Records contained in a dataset

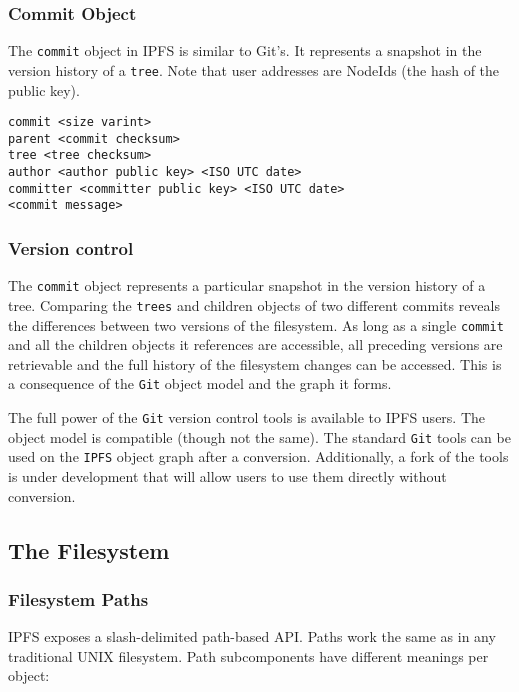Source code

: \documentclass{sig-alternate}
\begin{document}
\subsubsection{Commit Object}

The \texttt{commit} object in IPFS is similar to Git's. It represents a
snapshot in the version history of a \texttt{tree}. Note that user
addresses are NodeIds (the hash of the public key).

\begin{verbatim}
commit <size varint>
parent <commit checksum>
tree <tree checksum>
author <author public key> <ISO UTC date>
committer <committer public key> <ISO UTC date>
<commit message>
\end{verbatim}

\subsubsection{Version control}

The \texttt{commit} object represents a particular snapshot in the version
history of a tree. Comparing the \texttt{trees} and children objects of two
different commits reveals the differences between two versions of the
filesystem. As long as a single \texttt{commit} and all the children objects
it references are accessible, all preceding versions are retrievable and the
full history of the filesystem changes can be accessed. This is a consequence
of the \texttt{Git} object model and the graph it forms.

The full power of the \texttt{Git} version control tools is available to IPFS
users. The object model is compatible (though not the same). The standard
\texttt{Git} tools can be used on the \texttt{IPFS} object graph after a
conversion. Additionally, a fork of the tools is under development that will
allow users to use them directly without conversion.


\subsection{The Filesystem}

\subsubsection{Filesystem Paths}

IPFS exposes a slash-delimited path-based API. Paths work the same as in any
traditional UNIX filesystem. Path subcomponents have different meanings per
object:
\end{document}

==

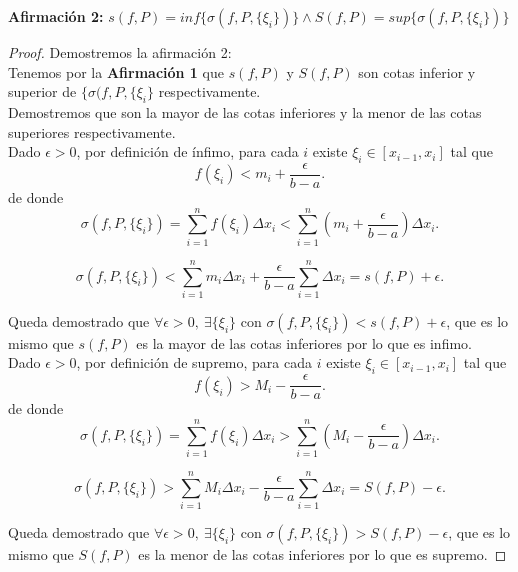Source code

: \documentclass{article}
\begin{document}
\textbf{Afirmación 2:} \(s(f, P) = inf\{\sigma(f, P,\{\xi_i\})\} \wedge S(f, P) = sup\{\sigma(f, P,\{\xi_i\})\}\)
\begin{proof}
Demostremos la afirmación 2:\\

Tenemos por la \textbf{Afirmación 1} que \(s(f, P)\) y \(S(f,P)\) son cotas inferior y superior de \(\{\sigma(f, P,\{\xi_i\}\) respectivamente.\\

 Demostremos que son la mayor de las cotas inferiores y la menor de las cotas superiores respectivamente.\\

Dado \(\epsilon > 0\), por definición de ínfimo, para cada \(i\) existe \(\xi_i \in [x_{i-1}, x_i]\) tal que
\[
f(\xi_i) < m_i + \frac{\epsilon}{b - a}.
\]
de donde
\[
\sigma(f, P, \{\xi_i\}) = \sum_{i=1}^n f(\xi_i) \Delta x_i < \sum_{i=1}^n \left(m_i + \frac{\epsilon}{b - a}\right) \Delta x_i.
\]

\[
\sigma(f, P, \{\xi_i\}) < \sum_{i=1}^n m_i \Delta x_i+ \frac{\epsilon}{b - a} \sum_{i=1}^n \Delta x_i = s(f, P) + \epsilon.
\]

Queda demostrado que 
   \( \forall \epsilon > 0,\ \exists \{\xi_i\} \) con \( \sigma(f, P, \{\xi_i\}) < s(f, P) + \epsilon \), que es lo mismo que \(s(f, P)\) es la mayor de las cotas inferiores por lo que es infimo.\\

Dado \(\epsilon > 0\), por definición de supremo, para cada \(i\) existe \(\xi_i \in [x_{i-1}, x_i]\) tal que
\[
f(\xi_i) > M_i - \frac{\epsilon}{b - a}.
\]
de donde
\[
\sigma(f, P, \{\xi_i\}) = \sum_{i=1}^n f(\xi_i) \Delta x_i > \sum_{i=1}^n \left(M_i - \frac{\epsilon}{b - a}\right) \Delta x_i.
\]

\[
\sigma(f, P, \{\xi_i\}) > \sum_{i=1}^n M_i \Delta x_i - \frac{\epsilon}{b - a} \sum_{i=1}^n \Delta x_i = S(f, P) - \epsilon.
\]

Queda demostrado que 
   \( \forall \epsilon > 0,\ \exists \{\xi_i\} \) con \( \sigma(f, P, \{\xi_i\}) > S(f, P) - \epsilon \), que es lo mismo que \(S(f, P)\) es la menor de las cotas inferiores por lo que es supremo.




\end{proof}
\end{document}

--

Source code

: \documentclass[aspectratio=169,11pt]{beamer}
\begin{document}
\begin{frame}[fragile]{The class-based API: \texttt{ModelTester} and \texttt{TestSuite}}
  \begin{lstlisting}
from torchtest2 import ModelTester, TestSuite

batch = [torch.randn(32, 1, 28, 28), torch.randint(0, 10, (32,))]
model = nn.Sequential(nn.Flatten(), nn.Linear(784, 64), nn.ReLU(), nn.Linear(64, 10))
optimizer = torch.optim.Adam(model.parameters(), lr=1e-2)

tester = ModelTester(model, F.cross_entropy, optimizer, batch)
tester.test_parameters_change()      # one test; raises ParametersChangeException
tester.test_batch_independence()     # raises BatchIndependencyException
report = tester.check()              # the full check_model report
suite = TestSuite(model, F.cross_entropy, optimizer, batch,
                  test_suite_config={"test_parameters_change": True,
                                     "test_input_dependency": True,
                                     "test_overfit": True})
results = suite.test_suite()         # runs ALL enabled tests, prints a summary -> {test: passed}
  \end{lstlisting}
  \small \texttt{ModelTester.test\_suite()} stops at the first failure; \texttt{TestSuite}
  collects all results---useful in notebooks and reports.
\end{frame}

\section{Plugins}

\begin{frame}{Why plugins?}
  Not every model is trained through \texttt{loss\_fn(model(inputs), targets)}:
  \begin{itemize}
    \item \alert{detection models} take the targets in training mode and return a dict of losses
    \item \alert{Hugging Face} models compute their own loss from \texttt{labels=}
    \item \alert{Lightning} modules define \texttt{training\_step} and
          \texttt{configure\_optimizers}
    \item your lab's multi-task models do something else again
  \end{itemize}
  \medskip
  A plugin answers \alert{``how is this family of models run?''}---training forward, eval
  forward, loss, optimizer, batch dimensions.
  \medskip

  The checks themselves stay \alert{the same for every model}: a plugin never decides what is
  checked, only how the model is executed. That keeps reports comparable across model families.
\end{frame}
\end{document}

● **TASK ITEM**
How many lines of the data contain the word "forall"? Answer with the number alone.

● **TASK RESPONSE**
2